At a recent meeting of the state Board of Education, some members were bothered that many more students have passed state tests than pass the NAEP. They suggested raising passing scores on the FSA so that passing rates on the NAEP and FSA would be similar.

If the state board followed through on that suggestion, failure rates would skyrocket. But members seemed willing to accept that result in the name of “accountability.”

The superintendents, however, noted that, “There is no evidence that NAEP fully aligns to or measures the Florida standards.”

It is alarming that the Board of Education apparently is unaware that NAEP and FSA are two completely different kinds of tests.

A hint as to how higher passing scores could affect students came Monday, when Education Commissioner Pam Stewart recommended a scale that would mean 49 percent of 10th-graders would fail the English language portion of the FSA.

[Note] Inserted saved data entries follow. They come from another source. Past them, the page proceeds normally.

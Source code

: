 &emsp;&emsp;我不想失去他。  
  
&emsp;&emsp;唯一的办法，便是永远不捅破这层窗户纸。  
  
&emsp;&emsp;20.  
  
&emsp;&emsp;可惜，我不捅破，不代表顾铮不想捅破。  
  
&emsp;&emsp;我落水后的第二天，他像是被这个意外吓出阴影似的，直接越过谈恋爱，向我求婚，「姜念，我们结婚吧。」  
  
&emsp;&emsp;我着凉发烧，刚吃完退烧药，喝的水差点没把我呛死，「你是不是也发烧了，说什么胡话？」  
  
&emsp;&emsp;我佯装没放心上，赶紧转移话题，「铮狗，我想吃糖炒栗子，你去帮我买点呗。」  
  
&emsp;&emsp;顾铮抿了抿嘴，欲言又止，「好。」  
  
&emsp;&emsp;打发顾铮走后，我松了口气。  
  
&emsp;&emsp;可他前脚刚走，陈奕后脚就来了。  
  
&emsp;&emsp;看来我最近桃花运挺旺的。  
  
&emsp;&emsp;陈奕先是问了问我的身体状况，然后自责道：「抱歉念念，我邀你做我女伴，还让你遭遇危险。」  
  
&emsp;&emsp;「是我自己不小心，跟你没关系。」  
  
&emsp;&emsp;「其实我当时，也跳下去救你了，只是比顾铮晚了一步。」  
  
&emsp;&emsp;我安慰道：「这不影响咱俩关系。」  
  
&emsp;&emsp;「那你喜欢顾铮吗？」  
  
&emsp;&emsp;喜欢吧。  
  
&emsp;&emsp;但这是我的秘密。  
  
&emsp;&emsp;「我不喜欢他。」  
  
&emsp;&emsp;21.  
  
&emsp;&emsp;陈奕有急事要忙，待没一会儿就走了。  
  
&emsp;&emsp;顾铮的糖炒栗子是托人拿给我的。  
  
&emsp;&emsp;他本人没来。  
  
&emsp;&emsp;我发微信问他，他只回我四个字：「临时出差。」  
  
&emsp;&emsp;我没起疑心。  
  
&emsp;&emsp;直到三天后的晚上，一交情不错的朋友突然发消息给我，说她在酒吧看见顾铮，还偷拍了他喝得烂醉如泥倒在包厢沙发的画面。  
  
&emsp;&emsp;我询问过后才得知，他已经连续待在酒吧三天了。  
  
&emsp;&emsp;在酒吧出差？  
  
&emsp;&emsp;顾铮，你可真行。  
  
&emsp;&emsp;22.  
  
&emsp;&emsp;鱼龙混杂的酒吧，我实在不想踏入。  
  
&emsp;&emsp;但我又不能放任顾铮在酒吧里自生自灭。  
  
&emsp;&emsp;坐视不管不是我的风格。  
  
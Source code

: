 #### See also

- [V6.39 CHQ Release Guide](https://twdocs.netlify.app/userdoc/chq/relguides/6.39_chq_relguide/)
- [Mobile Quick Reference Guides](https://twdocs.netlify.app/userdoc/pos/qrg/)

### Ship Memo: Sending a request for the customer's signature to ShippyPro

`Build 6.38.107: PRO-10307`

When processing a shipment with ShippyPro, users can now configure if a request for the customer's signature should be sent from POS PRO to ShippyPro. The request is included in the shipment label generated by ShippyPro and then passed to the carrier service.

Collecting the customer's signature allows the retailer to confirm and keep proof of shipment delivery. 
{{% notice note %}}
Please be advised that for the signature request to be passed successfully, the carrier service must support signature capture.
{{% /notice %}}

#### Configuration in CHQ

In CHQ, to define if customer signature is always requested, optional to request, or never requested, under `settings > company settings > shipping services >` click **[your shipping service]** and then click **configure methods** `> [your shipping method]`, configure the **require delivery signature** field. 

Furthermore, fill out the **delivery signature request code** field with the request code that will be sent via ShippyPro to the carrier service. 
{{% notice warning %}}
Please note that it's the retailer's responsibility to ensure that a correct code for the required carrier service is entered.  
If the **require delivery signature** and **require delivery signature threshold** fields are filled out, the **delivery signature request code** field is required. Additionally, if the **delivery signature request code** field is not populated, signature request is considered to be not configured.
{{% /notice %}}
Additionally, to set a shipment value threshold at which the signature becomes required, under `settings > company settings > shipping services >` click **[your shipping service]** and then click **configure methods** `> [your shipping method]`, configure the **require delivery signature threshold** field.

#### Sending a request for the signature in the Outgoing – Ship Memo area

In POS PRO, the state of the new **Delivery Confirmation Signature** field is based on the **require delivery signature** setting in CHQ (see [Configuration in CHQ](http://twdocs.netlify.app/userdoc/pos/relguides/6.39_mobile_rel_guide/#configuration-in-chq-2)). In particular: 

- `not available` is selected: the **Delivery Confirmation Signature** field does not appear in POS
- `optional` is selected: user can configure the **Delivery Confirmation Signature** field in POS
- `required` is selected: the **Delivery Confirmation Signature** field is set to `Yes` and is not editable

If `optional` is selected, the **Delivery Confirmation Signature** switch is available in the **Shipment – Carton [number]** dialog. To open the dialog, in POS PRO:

Since as far back as 1999, when then-Gov. Jeb Bush insisted on issuing the first bogus school grades, the self-described education reformers have tainted — or downright ruined — their own reforms by ignoring the limitations of high-stakes testing. They constantly rejiggered the FCAT and piled on new burdens — such as teacher evaluations — that it was not designed to bear. Politics likewise spoiled introduction of the new Florida Standards Assessments — which were so rushed the state revamped a test bought from Utah instead of developing its own. Politicians tried to persuade angry parents that they had backed away from the Common Core State Standards. But that essentially is what the Florida Standards Assessments are.

The superintendents say in their statement that, “We have witnessed the erosion of public support for an accountability system that was once a model for the nation.” But Florida’s system was a “model” only in the sense it has been emulated. It never has been the perfect model too many pretend.

Now the flaws have been exposed to an extent never before acknowledged. Unless teachers are held harmless and the only school grades assigned are “Incomplete,” the collapse of Florida’s accountability system will be complete.